Dataset entries
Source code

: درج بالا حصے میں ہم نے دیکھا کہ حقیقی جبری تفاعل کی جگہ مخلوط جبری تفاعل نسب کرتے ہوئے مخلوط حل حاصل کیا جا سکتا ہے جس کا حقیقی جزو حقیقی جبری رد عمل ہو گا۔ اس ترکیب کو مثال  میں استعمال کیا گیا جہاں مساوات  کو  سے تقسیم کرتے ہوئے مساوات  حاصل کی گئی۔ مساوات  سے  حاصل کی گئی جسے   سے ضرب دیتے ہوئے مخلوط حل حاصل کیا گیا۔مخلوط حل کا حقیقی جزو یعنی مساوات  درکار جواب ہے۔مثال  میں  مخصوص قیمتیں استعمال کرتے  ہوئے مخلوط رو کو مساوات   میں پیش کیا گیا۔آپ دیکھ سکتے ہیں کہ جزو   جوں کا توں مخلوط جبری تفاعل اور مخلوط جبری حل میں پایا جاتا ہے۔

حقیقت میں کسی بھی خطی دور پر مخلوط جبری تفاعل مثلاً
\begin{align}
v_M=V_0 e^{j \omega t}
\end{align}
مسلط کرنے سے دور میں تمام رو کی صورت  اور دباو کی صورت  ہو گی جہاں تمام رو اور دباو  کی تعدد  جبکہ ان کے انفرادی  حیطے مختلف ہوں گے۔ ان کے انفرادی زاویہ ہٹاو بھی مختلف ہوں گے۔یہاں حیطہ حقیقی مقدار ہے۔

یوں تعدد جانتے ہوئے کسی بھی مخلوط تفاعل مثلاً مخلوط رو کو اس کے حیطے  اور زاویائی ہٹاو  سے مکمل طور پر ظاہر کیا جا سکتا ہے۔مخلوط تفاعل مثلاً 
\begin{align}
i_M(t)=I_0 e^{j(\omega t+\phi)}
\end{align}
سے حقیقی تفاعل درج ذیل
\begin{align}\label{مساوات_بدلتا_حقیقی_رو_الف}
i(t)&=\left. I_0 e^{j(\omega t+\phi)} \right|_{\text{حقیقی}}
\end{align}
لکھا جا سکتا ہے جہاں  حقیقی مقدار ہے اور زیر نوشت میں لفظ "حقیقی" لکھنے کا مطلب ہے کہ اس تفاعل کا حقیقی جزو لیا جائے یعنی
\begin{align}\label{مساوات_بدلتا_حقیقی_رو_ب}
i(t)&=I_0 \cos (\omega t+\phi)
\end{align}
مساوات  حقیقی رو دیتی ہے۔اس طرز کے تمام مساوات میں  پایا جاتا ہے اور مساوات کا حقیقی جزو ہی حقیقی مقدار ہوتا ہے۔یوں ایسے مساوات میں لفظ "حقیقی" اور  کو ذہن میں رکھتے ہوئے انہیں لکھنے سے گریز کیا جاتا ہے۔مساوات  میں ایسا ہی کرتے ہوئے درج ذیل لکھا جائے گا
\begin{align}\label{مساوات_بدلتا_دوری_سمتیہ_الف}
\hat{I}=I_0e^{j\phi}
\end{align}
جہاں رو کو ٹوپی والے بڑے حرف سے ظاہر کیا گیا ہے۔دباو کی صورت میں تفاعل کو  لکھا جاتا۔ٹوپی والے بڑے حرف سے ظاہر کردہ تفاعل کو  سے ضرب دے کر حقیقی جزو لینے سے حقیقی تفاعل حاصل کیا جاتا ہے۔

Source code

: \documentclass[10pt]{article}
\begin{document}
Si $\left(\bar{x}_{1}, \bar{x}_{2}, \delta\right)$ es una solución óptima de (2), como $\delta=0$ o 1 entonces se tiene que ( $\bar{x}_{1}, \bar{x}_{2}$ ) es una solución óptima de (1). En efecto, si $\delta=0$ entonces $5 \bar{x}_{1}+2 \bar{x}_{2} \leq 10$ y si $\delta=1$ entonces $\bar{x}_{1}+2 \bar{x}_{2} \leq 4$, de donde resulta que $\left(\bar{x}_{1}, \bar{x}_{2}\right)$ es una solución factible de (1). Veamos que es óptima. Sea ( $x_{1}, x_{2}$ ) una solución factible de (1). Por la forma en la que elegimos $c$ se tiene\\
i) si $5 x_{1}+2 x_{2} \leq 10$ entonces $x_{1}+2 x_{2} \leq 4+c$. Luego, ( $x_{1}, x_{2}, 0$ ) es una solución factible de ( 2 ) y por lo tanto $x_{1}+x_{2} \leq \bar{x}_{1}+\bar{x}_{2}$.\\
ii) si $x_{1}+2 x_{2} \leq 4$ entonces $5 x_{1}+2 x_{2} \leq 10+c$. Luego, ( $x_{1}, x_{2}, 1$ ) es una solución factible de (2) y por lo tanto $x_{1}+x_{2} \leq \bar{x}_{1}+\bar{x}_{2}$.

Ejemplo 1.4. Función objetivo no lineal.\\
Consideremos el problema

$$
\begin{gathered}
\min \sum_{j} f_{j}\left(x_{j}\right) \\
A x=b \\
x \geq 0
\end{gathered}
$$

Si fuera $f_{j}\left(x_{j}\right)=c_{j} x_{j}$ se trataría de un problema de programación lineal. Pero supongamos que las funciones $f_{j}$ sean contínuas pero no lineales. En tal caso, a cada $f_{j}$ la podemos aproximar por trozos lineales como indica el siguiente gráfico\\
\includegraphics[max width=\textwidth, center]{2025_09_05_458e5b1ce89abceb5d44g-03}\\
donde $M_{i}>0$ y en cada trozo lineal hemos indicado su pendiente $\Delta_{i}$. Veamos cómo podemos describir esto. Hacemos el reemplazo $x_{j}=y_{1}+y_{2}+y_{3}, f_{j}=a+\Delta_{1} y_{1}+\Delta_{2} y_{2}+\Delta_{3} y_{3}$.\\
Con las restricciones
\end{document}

• **WHAT THIS TASK INVOLVES**
All the records are to be transcribed exactly, with no line missing.

• **ANSWER BELOW**
Source code

: درج بالا حصے میں ہم نے دیکھا کہ حقیقی جبری تفاعل کی جگہ مخلوط جبری تفاعل نسب کرتے ہوئے مخلوط حل حاصل کیا جا سکتا ہے جس کا حقیقی جزو حقیقی جبری رد عمل ہو گا۔ اس ترکیب کو مثال  میں استعمال کیا گیا جہاں مساوات  کو  سے تقسیم کرتے ہوئے مساوات  حاصل کی گئی۔ مساوات  سے  حاصل کی گئی جسے   سے ضرب دیتے ہوئے مخلوط حل حاصل کیا گیا۔مخلوط حل کا حقیقی جزو یعنی مساوات  درکار جواب ہے۔مثال  میں  مخصوص قیمتیں استعمال کرتے  ہوئے مخلوط رو کو مساوات   میں پیش کیا گیا۔آپ دیکھ سکتے ہیں کہ جزو   جوں کا توں مخلوط جبری تفاعل اور مخلوط جبری حل میں پایا جاتا ہے۔

حقیقت میں کسی بھی خطی دور پر مخلوط جبری تفاعل مثلاً
\begin{align}
v_M=V_0 e^{j \omega t}
\end{align}
مسلط کرنے سے دور میں تمام رو کی صورت  اور دباو کی صورت  ہو گی جہاں تمام رو اور دباو  کی تعدد  جبکہ ان کے انفرادی  حیطے مختلف ہوں گے۔ ان کے انفرادی زاویہ ہٹاو بھی مختلف ہوں گے۔یہاں حیطہ حقیقی مقدار ہے۔

یوں تعدد جانتے ہوئے کسی بھی مخلوط تفاعل مثلاً مخلوط رو کو اس کے حیطے  اور زاویائی ہٹاو  سے مکمل طور پر ظاہر کیا جا سکتا ہے۔مخلوط تفاعل مثلاً 
\begin{align}
i_M(t)=I_0 e^{j(\omega t+\phi)}
\end{align}
سے حقیقی تفاعل درج ذیل
\begin{align}\label{مساوات_بدلتا_حقیقی_رو_الف}
i(t)&=\left. I_0 e^{j(\omega t+\phi)} \right|_{\text{حقیقی}}
\end{align}
لکھا جا سکتا ہے جہاں  حقیقی مقدار ہے اور زیر نوشت میں لفظ "حقیقی" لکھنے کا مطلب ہے کہ اس تفاعل کا حقیقی جزو لیا جائے یعنی
\begin{align}\label{مساوات_بدلتا_حقیقی_رو_ب}
i(t)&=I_0 \cos (\omega t+\phi)
\end{align}
مساوات  حقیقی رو دیتی ہے۔اس طرز کے تمام مساوات میں  پایا جاتا ہے اور مساوات کا حقیقی جزو ہی حقیقی مقدار ہوتا ہے۔یوں ایسے مساوات میں لفظ "حقیقی" اور  کو ذہن میں رکھتے ہوئے انہیں لکھنے سے گریز کیا جاتا ہے۔مساوات  میں ایسا ہی کرتے ہوئے درج ذیل لکھا جائے گا
\begin{align}\label{مساوات_بدلتا_دوری_سمتیہ_الف}
\hat{I}=I_0e^{j\phi}
\end{align}
جہاں رو کو ٹوپی والے بڑے حرف سے ظاہر کیا گیا ہے۔دباو کی صورت میں تفاعل کو  لکھا جاتا۔ٹوپی والے بڑے حرف سے ظاہر کردہ تفاعل کو  سے ضرب دے کر حقیقی جزو لینے سے حقیقی تفاعل حاصل کیا جاتا ہے۔

Source code

: \documentclass[10pt]{article}
\begin{document}
Si $\left(\bar{x}_{1}, \bar{x}_{2}, \delta\right)$ es una solución óptima de (2), como $\delta=0$ o 1 entonces se tiene que ( $\bar{x}_{1}, \bar{x}_{2}$ ) es una solución óptima de (1). En efecto, si $\delta=0$ entonces $5 \bar{x}_{1}+2 \bar{x}_{2} \leq 10$ y si $\delta=1$ entonces $\bar{x}_{1}+2 \bar{x}_{2} \leq 4$, de donde resulta que $\left(\bar{x}_{1}, \bar{x}_{2}\right)$ es una solución factible de (1). Veamos que es óptima. Sea ( $x_{1}, x_{2}$ ) una solución factible de (1). Por la forma en la que elegimos $c$ se tiene\\
i) si $5 x_{1}+2 x_{2} \leq 10$ entonces $x_{1}+2 x_{2} \leq 4+c$. Luego, ( $x_{1}, x_{2}, 0$ ) es una solución factible de ( 2 ) y por lo tanto $x_{1}+x_{2} \leq \bar{x}_{1}+\bar{x}_{2}$.\\
ii) si $x_{1}+2 x_{2} \leq 4$ entonces $5 x_{1}+2 x_{2} \leq 10+c$. Luego, ( $x_{1}, x_{2}, 1$ ) es una solución factible de (2) y por lo tanto $x_{1}+x_{2} \leq \bar{x}_{1}+\bar{x}_{2}$.

Ejemplo 1.4. Función objetivo no lineal.\\
Consideremos el problema

$$
\begin{gathered}
\min \sum_{j} f_{j}\left(x_{j}\right) \\
A x=b \\
x \geq 0
\end{gathered}
$$

Si fuera $f_{j}\left(x_{j}\right)=c_{j} x_{j}$ se trataría de un problema de programación lineal. Pero supongamos que las funciones $f_{j}$ sean contínuas pero no lineales. En tal caso, a cada $f_{j}$ la podemos aproximar por trozos lineales como indica el siguiente gráfico\\
\includegraphics[max width=\textwidth, center]{2025_09_05_458e5b1ce89abceb5d44g-03}\\
donde $M_{i}>0$ y en cada trozo lineal hemos indicado su pendiente $\Delta_{i}$. Veamos cómo podemos describir esto. Hacemos el reemplazo $x_{j}=y_{1}+y_{2}+y_{3}, f_{j}=a+\Delta_{1} y_{1}+\Delta_{2} y_{2}+\Delta_{3} y_{3}$.\\
Con las restricciones
\end{document}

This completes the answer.